- _Input_
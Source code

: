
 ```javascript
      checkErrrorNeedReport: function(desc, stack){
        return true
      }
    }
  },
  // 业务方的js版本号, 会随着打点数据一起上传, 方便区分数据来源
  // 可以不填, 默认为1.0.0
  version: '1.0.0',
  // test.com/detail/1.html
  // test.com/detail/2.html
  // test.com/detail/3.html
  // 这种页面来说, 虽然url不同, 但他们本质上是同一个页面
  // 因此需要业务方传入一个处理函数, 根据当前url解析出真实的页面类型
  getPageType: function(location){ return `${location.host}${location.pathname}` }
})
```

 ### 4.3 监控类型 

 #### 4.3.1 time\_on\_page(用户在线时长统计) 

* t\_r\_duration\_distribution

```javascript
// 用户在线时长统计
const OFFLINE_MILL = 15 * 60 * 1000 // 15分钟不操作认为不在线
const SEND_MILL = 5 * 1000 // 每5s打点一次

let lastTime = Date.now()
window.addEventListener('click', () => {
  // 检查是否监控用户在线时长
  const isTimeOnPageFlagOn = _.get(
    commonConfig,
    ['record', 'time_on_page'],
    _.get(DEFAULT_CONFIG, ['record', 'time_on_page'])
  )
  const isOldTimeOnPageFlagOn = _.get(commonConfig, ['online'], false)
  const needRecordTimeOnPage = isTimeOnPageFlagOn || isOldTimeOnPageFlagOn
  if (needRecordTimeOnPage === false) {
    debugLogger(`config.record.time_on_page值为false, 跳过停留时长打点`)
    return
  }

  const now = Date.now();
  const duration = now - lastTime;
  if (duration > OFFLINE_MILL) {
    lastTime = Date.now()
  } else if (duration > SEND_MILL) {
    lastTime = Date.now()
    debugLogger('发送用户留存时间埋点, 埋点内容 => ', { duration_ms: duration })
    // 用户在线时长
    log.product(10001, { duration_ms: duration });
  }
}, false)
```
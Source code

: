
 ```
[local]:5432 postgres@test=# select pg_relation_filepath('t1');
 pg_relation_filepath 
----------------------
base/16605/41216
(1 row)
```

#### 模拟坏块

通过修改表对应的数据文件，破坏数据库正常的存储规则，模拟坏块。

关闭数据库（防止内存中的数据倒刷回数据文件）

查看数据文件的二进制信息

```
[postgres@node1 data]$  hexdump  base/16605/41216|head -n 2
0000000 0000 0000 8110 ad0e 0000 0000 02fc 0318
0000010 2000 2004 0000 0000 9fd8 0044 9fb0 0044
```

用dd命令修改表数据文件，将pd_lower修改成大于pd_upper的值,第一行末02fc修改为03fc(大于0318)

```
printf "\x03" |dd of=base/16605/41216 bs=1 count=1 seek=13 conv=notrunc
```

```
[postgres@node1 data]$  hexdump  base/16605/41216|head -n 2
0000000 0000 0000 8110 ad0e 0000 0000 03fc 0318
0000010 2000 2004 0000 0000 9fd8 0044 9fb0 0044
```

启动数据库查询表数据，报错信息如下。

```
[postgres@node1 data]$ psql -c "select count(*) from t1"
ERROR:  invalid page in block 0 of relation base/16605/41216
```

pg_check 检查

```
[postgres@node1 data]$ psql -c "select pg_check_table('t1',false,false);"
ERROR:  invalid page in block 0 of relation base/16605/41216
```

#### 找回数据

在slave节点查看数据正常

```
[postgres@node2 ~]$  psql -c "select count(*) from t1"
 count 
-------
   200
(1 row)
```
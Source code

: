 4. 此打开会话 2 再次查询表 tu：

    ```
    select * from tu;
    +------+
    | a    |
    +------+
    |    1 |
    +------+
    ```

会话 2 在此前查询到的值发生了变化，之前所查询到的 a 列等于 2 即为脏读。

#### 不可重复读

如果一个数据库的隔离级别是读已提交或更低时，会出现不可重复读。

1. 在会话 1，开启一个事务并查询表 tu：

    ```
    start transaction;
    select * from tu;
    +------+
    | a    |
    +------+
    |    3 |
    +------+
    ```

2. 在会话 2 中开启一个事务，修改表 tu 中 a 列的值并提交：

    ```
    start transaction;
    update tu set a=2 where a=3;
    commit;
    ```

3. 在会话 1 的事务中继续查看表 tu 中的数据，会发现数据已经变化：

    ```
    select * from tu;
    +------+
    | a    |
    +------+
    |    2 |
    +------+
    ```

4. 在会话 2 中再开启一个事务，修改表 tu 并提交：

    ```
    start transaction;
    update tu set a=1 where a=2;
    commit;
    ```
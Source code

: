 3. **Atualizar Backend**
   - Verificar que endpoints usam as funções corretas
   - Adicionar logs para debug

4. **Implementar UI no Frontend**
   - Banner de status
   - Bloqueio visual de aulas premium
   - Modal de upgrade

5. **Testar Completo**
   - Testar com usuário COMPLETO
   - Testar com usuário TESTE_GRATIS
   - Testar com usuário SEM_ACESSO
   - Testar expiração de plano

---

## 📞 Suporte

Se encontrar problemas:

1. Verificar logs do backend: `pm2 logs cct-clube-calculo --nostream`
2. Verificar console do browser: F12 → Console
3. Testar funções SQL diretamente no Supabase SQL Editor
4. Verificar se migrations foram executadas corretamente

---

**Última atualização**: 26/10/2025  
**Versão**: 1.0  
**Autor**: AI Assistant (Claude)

- _Assigned task_
The expected output is an exact copy of all the records above.

- _Task answer_
Source code

:
 ```javascript
      checkErrrorNeedReport: function(desc, stack){
        return true
      }
    }
  },
  // 业务方的js版本号, 会随着打点数据一起上传, 方便区分数据来源
  // 可以不填, 默认为1.0.0
  version: '1.0.0',
  // test.com/detail/1.html
  // test.com/detail/2.html
  // test.com/detail/3.html
  // 这种页面来说, 虽然url不同, 但他们本质上是同一个页面
  // 因此需要业务方传入一个处理函数, 根据当前url解析出真实的页面类型
  getPageType: function(location){ return `${location.host}${location.pathname}` }
})
```

 ### 4.3 监控类型 

 #### 4.3.1 time\_on\_page(用户在线时长统计) 

* t\_r\_duration\_distribution

```javascript
// 用户在线时长统计
const OFFLINE_MILL = 15 * 60 * 1000 // 15分钟不操作认为不在线
const SEND_MILL = 5 * 1000 // 每5s打点一次

let lastTime = Date.now()
window.addEventListener('click', () => {
  // 检查是否监控用户在线时长
  const isTimeOnPageFlagOn = _.get(
    commonConfig,
    ['record', 'time_on_page'],
    _.get(DEFAULT_CONFIG, ['record', 'time_on_page'])
  )
  const isOldTimeOnPageFlagOn = _.get(commonConfig, ['online'], false)
  const needRecordTimeOnPage = isTimeOnPageFlagOn || isOldTimeOnPageFlagOn
  if (needRecordTimeOnPage === false) {
    debugLogger(`config.record.time_on_page值为false, 跳过停留时长打点`)
    return
  }

  const now = Date.now();
  const duration = now - lastTime;
  if (duration > OFFLINE_MILL) {
    lastTime = Date.now()
  } else if (duration > SEND_MILL) {
    lastTime = Date.now()
    debugLogger('发送用户留存时间埋点, 埋点内容 => ', { duration_ms: duration })
    // 用户在线时长
    log.product(10001, { duration_ms: duration });
  }
}, false)
```
Source code

:
 ```
[local]:5432 postgres@test=# select pg_relation_filepath('t1');
 pg_relation_filepath 
----------------------
base/16605/41216
(1 row)
```

#### 模拟坏块

通过修改表对应的数据文件，破坏数据库正常的存储规则，模拟坏块。

关闭数据库（防止内存中的数据倒刷回数据文件）

查看数据文件的二进制信息

```
[postgres@node1 data]$  hexdump  base/16605/41216|head -n 2
0000000 0000 0000 8110 ad0e 0000 0000 02fc 0318
0000010 2000 2004 0000 0000 9fd8 0044 9fb0 0044
```

用dd命令修改表数据文件，将pd_lower修改成大于pd_upper的值,第一行末02fc修改为03fc(大于0318)

```
printf "\x03" |dd of=base/16605/41216 bs=1 count=1 seek=13 conv=notrunc
```

```
[postgres@node1 data]$  hexdump  base/16605/41216|head -n 2
0000000 0000 0000 8110 ad0e 0000 0000 03fc 0318
0000010 2000 2004 0000 0000 9fd8 0044 9fb0 0044
```

启动数据库查询表数据，报错信息如下。

```
[postgres@node1 data]$ psql -c "select count(*) from t1"
ERROR:  invalid page in block 0 of relation base/16605/41216
```

pg_check 检查

```
[postgres@node1 data]$ psql -c "select pg_check_table('t1',false,false);"
ERROR:  invalid page in block 0 of relation base/16605/41216
```

#### 找回数据

在slave节点查看数据正常

```
[postgres@node2 ~]$  psql -c "select count(*) from t1"
 count 
-------
   200
(1 row)
```
Source code

: 4. 此打开会话 2 再次查询表 tu：

    ```
    select * from tu;
    +------+
    | a    |
    +------+
    |    1 |
    +------+
    ```

会话 2 在此前查询到的值发生了变化，之前所查询到的 a 列等于 2 即为脏读。

#### 不可重复读

如果一个数据库的隔离级别是读已提交或更低时，会出现不可重复读。

1. 在会话 1，开启一个事务并查询表 tu：

    ```
    start transaction;
    select * from tu;
    +------+
    | a    |
    +------+
    |    3 |
    +------+
    ```

2. 在会话 2 中开启一个事务，修改表 tu 中 a 列的值并提交：

    ```
    start transaction;
    update tu set a=2 where a=3;
    commit;
    ```

3. 在会话 1 的事务中继续查看表 tu 中的数据，会发现数据已经变化：

    ```
    select * from tu;
    +------+
    | a    |
    +------+
    |    2 |
    +------+
    ```

4. 在会话 2 中再开启一个事务，修改表 tu 并提交：

    ```
    start transaction;
    update tu set a=1 where a=2;
    commit;
    ```
Source code

: 3. **Atualizar Backend**
   - Verificar que endpoints usam as funções corretas
   - Adicionar logs para debug

4. **Implementar UI no Frontend**
   - Banner de status
   - Bloqueio visual de aulas premium
   - Modal de upgrade

5. **Testar Completo**
   - Testar com usuário COMPLETO
   - Testar com usuário TESTE_GRATIS
   - Testar com usuário SEM_ACESSO
   - Testar expiração de plano

---

## 📞 Suporte

Se encontrar problemas:

1. Verificar logs do backend: `pm2 logs cct-clube-calculo --nostream`
2. Verificar console do browser: F12 → Console
3. Testar funções SQL diretamente no Supabase SQL Editor
4. Verificar se migrations foram executadas corretamente

---

**Última atualização**: 26/10/2025  
**Versão**: 1.0  
**Autor**: AI Assistant (Claude)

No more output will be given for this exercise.